City-REDI, University of Birmingham
This blog post has been produced for the Greater Birmingham Chambers of Commerce to provide insight on the findings of the Birmingham Economic Review.
The Birmingham Economic Review 2019 is produced by the University of Birmingham’s City-REDI and the Greater Birmingham Chambers of Commerce, with contributions from the West Midlands Growth Company. It is an in-depth exploration of the economy of England’s second city and is a high quality resource for organisations seeking to understand Birmingham to inform research, policy or investment decisions.
This post is featured in the full Birmingham Economic Review 2019 and the Summary Review. These are available here.
Over the last twenty years there has been concern about the ‘digital divide’ and associated inequalities in access to opportunities, knowledge, goods and services. People who do not engage effectively with the digital world are at risk of exclusion, both socially and economically. Digital engagement is about: (1) access to computers, smartphones and an internet connection; (2) digital skills to use such devices; and (3) how people deploy those skills in a positive and effective way.
As the number of non-users of the internet has declined over time concerns over access have diminished. In the West Midlands 22 per cent of adults were defined by the Office for National Statistics in 2012 as non-internet users. This proportion had declined to 11 per cent in 2018. Yet as access to digital devices has becomes ever more integrated into everyday living these people remain at risk of exclusion.

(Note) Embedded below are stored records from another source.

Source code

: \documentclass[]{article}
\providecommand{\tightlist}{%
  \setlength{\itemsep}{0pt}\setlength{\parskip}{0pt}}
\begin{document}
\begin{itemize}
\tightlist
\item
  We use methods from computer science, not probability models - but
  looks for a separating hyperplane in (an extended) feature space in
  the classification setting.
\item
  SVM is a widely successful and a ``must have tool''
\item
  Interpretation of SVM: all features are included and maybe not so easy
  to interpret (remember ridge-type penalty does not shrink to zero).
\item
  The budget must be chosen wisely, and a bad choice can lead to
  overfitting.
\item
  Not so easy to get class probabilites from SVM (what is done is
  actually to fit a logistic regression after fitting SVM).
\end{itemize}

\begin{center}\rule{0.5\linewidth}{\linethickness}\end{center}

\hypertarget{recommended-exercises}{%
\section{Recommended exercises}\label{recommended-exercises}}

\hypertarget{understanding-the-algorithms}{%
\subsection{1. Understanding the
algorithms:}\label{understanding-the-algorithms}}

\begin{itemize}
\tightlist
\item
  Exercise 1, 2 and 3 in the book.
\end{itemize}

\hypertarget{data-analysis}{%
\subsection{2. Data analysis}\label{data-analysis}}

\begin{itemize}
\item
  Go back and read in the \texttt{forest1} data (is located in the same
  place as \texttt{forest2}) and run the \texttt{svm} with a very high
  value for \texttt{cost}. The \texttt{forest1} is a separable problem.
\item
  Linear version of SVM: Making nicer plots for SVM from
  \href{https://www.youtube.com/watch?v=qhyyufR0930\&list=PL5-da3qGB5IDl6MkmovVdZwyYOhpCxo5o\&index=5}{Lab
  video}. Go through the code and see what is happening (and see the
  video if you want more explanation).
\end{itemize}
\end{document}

There is increasing policy interest in ensuring that the population is equipped with at least basic digital skills. These comprise managing information (e.g. using a website to search for information), communicating (e.g. sending a message via email), transacting online (e.g. buying services from a website), problem solving (e.g. verifying sources of information online or solving a problem with a device or digital service using online help), and creating content (e.g. completing an online application form). Importantly these skills are not only concerned with technical aspects of using devices, but also about filtering, using and generating information. Acquisition of basic digital skills people can provide a gateway to benefits (in an era of ‘digital by default’ services), e-learning, careers information, job vacancies, employment and higher earnings. Recent research shows that overall roles requiring digital skills pay 29 per cent more than roles that do not, with the differential being greatest at higher skill levels. This earnings differential is indicative of digital skills being one of three key skills contributing most to skills gaps in the UK according to the 2017 Employer Skills Survey, at a time when digital skills are increasing only slowly. In the West Midlands, the proportion of the population with the five basic digital skills in 2018 was 76 per cent compared with the UK average of 79 per cent.

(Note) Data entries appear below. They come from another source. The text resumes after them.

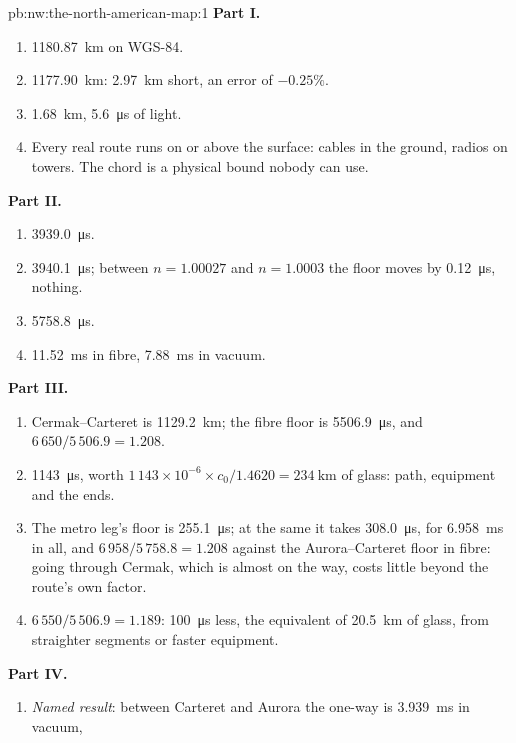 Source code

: \begin{solution}{pb:nw:the-north-american-map:1}
\textbf{Part I.}
\begin{enumerate}
\item \qty{1180.87}{\kilo\metre} on WGS-84.
\item \qty{1177.90}{\kilo\metre}: \qty{2.97}{\kilo\metre} short, an error of $-0.25\%$.
\item \qty{1.68}{\kilo\metre}, \qty{5.6}{\micro\second} of light.
\item Every real route runs on or above the surface: cables in the ground, radios on towers. The chord is a physical bound nobody can use.
\end{enumerate}
\textbf{Part II.}
\begin{enumerate}[resume]
\item \qty{3939.0}{\micro\second}.
\item \qty{3940.1}{\micro\second}; between $n = 1.00027$ and $n = 1.0003$ the floor moves by \qty{0.12}{\micro\second}, nothing.
\item \qty{5758.8}{\micro\second}.
\item \qty{11.52}{\milli\second} in fibre, \qty{7.88}{\milli\second} in vacuum.
\end{enumerate}
\textbf{Part III.}
\begin{enumerate}[resume]
\item Cermak--Carteret is \qty{1129.2}{\kilo\metre}; the fibre floor is \qty{5506.9}{\micro\second}, and $6\,650/5\,506.9 = 1.208$.
\item \qty{1143}{\micro\second}, worth $1\,143 \times 10^{-6} \times c_0/1.4620 = \qty{234}{\kilo\metre}$ of glass: path, equipment and the ends.
\item The metro leg's floor is \qty{255.1}{\micro\second}; at the same  it takes \qty{308.0}{\micro\second}, for
\qty{6.958}{\milli\second} in all, and $6\,958/5\,758.8 = 1.208$ against the Aurora--Carteret floor in fibre: going through Cermak, which
is almost on the way, costs little beyond the route's own factor.
\item $6\,550/5\,506.9 = 1.189$: \qty{100}{\micro\second} less, the equivalent of \qty{20.5}{\kilo\metre} of glass, from straighter segments or
faster equipment.
\end{enumerate}
\textbf{Part IV.}
\begin{enumerate}[resume]
\item \emph{Named result}: between Carteret and Aurora the one-way  is \qty{3.939}{\milli\second} in vacuum,

\end{enumerate}
\end{solution}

Beyond this threshold level of basic digital skills the Industrial Strategy identified Artificial Intelligence (AI) and data. They are transforming business models across many sectors and are also seen as new industries in their own right. As a result there are likely to be job losses in occupations where digital skills are used to undertake routine tasks. Conversely there is a projected increase in occupations where digital skills are used creatively, to foster innovation and raise productivity and to solve problems.

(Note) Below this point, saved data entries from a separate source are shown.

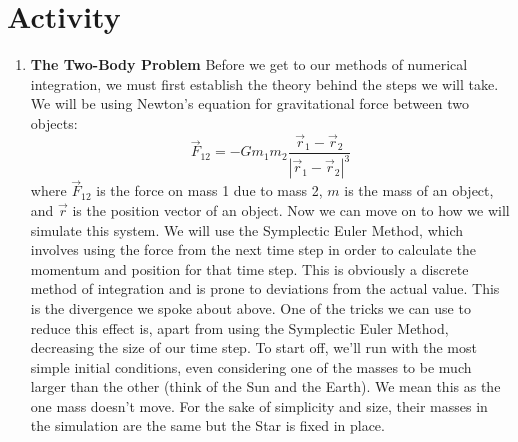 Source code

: \documentclass[12pt]{article}
\begin{document}
    \section{Activity}
    \begin{enumerate}
        \item \textbf{The Two-Body Problem} \newline
        Before we get to our methods of numerical integration, we must first establish the theory behind 
        the steps we will take. We will be using Newton's equation for gravitational force between two 
        objects:
        \begin{equation}
            \vec{F}_{12} = -Gm_1m_2\frac{\vec{r}_1-\vec{r}_2}{|\vec{r}_1-\vec{r}_2|^3}
        \end{equation}
        where $\vec{F}_{12}$ is the force on mass 1 due to mass 2, $m$ is the mass of an object, and 
        $\vec{r}$ is the position vector of an object. \newline
        Now we can move on to how we will simulate this system. We will use the Symplectic Euler Method, 
        which involves using the force from the next time step in order to calculate the momentum and 
        position for that time step. This is obviously a discrete method of integration and is prone to 
        deviations from the actual value. This is the divergence we spoke about above. One of the tricks we 
        can use to reduce this effect is, apart from using the Symplectic Euler Method, decreasing the size 
        of our time step. \newline
        To start off, we'll run with the most simple initial conditions, even considering one of the masses 
        to be much larger than the other (think of the Sun and the Earth). We mean this as the one mass 
        doesn't move. For the sake of simplicity and size, their masses in the simulation are the same but 
        the Star is fixed in place.


\end{enumerate}
\end{document}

Business surveys highlight the ever increasing speed of technological change. This means digital skills requirements will change over time, making it difficult to make a clear distinction between essential and specialised digital skills, especially as the latter may be context-specific. It also highlights the importance of ongoing reskilling, which will increasingly involve e-learning – in turn requiring possession of a threshold of digital skills. In the West Midlands the Digital Skills Partnership, bringing together tech firms, businesses, universities, colleges and training providers is working to improve local people’s skills and qualifications.
Overall, the picture is one of firms in many sectors facing difficulties in recruiting people with digital, analytical and programming skills, especially in combination with a range of other skills: it is not digital skills in isolation that are important, but the way the way that they are an integral component of a broader skills mix. Evidence suggests that a mix of digital skills in combination with managerial and leadership skills will be increasingly important. This in turn has implications for innovation, which is intertwined with a growing need for digital skills. In some instances recruitment difficulties are due to national skill shortages. Retention is an issue too. Research with firms in the Professional and Business Services sector in Birmingham highlights difficulties in retaining sought-after skills, with poaching from inside and outside the sector. This reflects the mobility of ‘top talent’ across sectors and underscores the importance of the ‘total employment offer’ and quality of life in Birmingham in attracting and retaining such workers.